Eyad Al Baba APA images

Ayman Awkal’s flower farm is shrinking every year.

The 56-year-old farmer used to cultivate 60 dunums (60,000 square meters) of every imaginable kind of flower including roses, chrysanthemums, anemones and carnations before the Israeli blockade came into effect in 2007.

“Flowers have been the only source of livelihood for my family for many years,” he said.

Now, however, that livelihood has vanished. It is pointless, said Awkal, to continue growing flowers under Israel’s devastating blockade of the Gaza Strip. Flower exports used to go overseas. Now, that is impossible.

“I had to give up farming flowers and turn to vegetables even though they fail to make much profit. It is better than nothing,” Awkal said.

It is a significant problem for a farmer who used to turn a good profit selling to European markets, from where they were sold on worldwide. One flower could fetch one euro in Europe, and the demand was high because flowers grow all year round in Gaza’s mild coastal weather. For a while, Gaza’s flower industry enjoyed a moment of prosperity.

Now, Awkal cultivates flowers on only three dunums of his land and only for the local markets at local prices. Quality has suffered and demand is low.

No support

Holland was the main export market for Gazan flowers. The country funded projects across Gaza to enable farmers to maintain their yields to European standards.

But Dutch support — which also included providing seeds — stopped three years ago.

According to a spokesperson for the Dutch Representative Office in the West Bank city of Ramallah, the Dutch government decided to end its support for flower cultivation for a number of reasons, among them that it was felt money could be better spent elsewhere, that flowers were too water intensive for Gaza and that priorities should lie with food security and therefore food crops.

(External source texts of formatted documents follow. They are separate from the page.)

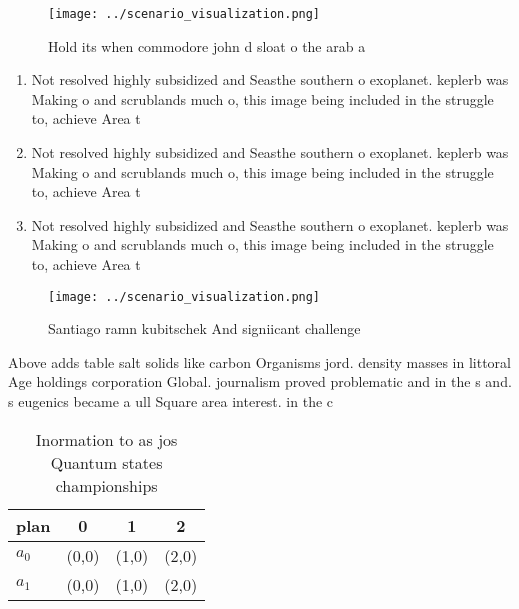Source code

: \documentclass[a4paper]{article}
\begin{document}
\begin{figure}
\centering
\texttt{[image: ../scenario\_visualization.png]}
\caption{Hold its when commodore john d sloat o the arab a
}
\end{figure}
 
\begin{enumerate}
\item Not resolved highly subsidized and Seasthe southern o exoplanet. keplerb was Making o and scrublands much o, this image being included in the struggle to, achieve Area t

\item Not resolved highly subsidized and Seasthe southern o exoplanet. keplerb was Making o and scrublands much o, this image being included in the struggle to, achieve Area t

\item Not resolved highly subsidized and Seasthe southern o exoplanet. keplerb was Making o and scrublands much o, this image being included in the struggle to, achieve Area t

\end{enumerate}

\begin{figure}
\centering
\texttt{[image: ../scenario\_visualization.png]}
\caption{Santiago ramn kubitschek And signiicant challenge
}
\end{figure}
 
Above adds table salt solids like carbon Organisms jord. density masses in littoral Age holdings corporation Global. journalism proved problematic and in the s and. s eugenics became a ull Square area interest. in the c

\begin{table}
\begin{adjustbox}{width=0.5\columnwidth}
\begin{tabular}{|l|l|l|l|}
\hline
\textbf{plan} & \multicolumn{1}{c|}{\textbf{0}} & \multicolumn{1}{c|}{\textbf{1}} & \multicolumn{1}{c|}{\textbf{2}} \\ \hline
\textbf{$a_0$}  & (0,0) & (1,0) & (2,0) \\ \hline
\textbf{$a_1$}  & (0,0) & (1,0) & (2,0) \\ \hline
\end{tabular}
\end{adjustbox}
\caption{Inormation to as jos Quantum states championships
}
\end{table}
\end{document}
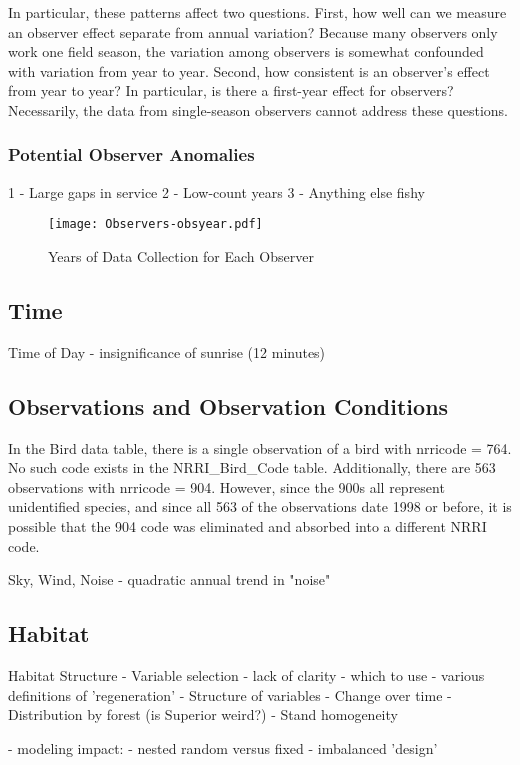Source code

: 

In particular, these patterns affect two questions.  First, how well can we measure an observer effect separate from annual variation?  Because many observers only work one field season, the variation among observers is somewhat confounded with variation from year to year.  Second, how consistent is an observer's effect from year to year?  In particular, is there a first-year effect for observers?  Necessarily, the data from single-season observers cannot address these questions.

\subsubsection{Potential Observer Anomalies}

1 - Large gaps in service
2 - Low-count years
3 - Anything else fishy

\begin{figure}
\texttt{[image: Observers-obsyear.pdf]}
\caption{Years of Data Collection for Each Observer}
\label{fig:Observers-obsyear}
\end{figure}





\subsection{Time}

Time of Day
- insignificance of sunrise (12 minutes)





\subsection{Observations and Observation Conditions}

In the Bird data table, there is a single observation of a bird with nrricode = 764.  No such code exists in the NRRI_Bird_Code table.  Additionally, there are 563 observations with nrricode = 904.  However, since the 900s all represent unidentified species, and since all 563 of the observations date 1998 or before, it is possible that the 904 code was eliminated and absorbed into a different NRRI code.


Sky, Wind, Noise
- quadratic annual trend in "noise"





\subsection{Habitat}

Habitat Structure
- Variable selection
  - lack of clarity
    - which to use
    - various definitions of 'regeneration'
- Structure of variables
- Change over time
- Distribution by forest (is Superior weird?)
- Stand homogeneity

- modeling impact:
  - nested random versus fixed
  - imbalanced 'design'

But the head of Gaza’s committee of flower farmers, Ibrahim al-Dahbour, said Israeli-imposed constraints at Gaza’s crossings played a big role.

“Israel is effectively killing the flower industry in Gaza by preventing support from Holland and other countries with its closure policy,” he told The Electronic Intifada.

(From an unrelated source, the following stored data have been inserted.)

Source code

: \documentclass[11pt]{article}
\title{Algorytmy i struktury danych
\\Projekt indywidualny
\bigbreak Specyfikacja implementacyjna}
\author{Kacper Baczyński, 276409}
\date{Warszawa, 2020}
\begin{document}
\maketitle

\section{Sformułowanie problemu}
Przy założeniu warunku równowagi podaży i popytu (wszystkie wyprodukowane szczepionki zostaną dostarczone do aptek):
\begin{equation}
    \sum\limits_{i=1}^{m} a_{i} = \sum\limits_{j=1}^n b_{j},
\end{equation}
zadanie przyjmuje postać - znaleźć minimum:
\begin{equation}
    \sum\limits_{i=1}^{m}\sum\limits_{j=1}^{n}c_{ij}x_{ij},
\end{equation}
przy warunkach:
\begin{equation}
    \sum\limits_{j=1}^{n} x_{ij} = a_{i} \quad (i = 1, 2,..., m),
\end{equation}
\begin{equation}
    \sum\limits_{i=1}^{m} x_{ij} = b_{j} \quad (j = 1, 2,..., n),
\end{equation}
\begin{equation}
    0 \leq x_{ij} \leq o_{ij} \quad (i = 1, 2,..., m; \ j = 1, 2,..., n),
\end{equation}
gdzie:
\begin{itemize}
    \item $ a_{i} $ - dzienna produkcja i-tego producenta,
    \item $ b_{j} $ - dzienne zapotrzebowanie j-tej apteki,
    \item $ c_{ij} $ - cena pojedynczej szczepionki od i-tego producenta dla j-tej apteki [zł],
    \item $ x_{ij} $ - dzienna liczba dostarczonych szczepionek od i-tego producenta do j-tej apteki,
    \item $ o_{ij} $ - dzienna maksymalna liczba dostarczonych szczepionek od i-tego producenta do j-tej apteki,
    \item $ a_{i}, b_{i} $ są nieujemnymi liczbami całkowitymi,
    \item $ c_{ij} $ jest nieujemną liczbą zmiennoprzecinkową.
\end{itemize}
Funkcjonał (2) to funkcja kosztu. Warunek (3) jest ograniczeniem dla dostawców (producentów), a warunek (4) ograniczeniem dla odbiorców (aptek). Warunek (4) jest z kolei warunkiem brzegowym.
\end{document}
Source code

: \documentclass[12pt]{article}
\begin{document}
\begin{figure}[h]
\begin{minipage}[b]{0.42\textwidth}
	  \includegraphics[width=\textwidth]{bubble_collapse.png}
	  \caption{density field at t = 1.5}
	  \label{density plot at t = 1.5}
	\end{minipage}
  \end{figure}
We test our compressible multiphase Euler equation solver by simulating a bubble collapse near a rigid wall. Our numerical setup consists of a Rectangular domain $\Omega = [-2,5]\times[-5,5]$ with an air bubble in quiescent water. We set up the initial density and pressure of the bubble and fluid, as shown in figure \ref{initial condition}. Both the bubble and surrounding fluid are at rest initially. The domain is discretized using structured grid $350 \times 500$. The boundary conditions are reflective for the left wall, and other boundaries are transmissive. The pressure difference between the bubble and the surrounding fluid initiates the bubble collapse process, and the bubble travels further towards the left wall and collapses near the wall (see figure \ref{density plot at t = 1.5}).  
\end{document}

These restrictions, often in the form of long delays for “security” inspections, and no facilities to keep produce or flowers fresh and shaded, made exports precarious and has ultimately undercut a thriving industry.

According to al-Dahbour, Gaza grew less than 5 million flowers in 2012, down from production highs before 2004 of 60 to 80 million flowers a year. And the reduced production has resulted in less land being allocated for cultivating flowers.

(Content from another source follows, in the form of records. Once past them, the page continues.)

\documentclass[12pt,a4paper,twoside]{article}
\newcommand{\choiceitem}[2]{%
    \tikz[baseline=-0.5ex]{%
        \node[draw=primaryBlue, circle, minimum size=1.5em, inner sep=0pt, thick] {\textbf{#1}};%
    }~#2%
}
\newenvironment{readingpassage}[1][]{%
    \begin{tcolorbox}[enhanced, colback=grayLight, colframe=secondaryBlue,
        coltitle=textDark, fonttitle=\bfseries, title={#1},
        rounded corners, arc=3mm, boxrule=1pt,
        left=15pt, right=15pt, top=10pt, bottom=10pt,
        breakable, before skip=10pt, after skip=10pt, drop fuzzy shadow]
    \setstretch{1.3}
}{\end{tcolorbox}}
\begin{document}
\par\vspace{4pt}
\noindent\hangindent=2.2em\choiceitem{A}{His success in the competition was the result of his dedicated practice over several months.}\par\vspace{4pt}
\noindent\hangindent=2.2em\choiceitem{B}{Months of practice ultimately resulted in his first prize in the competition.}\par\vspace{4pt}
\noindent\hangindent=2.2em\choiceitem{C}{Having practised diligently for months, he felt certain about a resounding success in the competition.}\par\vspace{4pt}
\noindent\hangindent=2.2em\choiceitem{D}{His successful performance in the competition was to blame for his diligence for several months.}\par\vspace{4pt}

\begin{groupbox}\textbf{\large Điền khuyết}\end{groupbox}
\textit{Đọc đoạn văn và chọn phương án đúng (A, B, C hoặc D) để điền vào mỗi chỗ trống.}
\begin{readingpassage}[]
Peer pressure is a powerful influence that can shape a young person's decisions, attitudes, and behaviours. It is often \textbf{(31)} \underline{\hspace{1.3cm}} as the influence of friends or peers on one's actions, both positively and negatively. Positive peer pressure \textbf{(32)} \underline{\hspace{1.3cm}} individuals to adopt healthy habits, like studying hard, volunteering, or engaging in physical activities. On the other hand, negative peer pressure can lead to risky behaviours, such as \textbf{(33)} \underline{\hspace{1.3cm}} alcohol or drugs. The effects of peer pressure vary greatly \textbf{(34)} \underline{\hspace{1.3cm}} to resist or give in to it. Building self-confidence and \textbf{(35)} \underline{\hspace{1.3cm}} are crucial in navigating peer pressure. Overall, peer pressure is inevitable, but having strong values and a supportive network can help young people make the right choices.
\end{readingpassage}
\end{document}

“In the past, Gaza used to cultivate flowers on about 1,200 dunums. There were some 100 projects. Now less than 15 dunums are being used to grow flowers and they are produced with lower quality and only for the domestic market.”

Jobs lost

With no exports to rely on, al-Dahbour said, flowers are simply too expensive to grow. He estimates the cost of cultivating one dunum of flowers to a suitable standard at $9,000. It is too costly for farmers who have had to turn to other crops, especially those in demand on the local market and outside the possible interference of Israeli restrictions.

Since Gazan flowers can be grown year round, they were exported to cover all traditional flower-giving occasions, from major holidays to Valentine’s Day, Mother’s Day and so on.

That in turn meant regular work. Just as Gaza’s flowers have wilted, so have an estimated 600 jobs after nearly a decade of severe Israeli export restrictions.

Issa Fawji ran one of the more famous flower farms in Gaza, in Rafah in the south. But the 25 dunums he devoted to growing flowers has now been given over to strawberries and other fruit.

“All these fields were covered in colors. I used to employ dozens of workers to care for the flowers and pick them by hand. Now nothing remains,” he said.

Fawji, 56, who has been in the flower business for nearly 40 years, said that when he was able to export the flowers — all exports from Gaza have to go through Israel — he and others would often see their crops held at the Kerem Shalom commercial crossing so long they would wither.

It was deliberate, he said.

“Even when it was still possible for us to export, the Israelis used to turn us back dozens of times so our flowers died,” he said.

All Gaza’s exporters need to go back and forth to Kerem Shalom where their goods and produce are carefully inspected by Israeli soldiers. For produce in particular, this could be disastrous, as cargos would be left out in all weather without shade or cover for long hours.

And the farmers bore the costs.

The perfect climate

When flower shipments were held too long, Fawji would be forced feed the wilted flowers to livestock. “It was my only choice,” he said.

Fawji also benefitted from Dutch support, though, he said, what had started as a Dutch-sponsored project covering 10 dunums in 2010 began to taper off quickly and ended in 2012.

He is keen for such support to start again and refuses to believe that European countries have surrendered to the Israeli blockade.

“The climate here is perfect for flowers,” he said. “Why not help us revive the industry?”

Isra Saleh el-Namey is a journalist based in Gaza.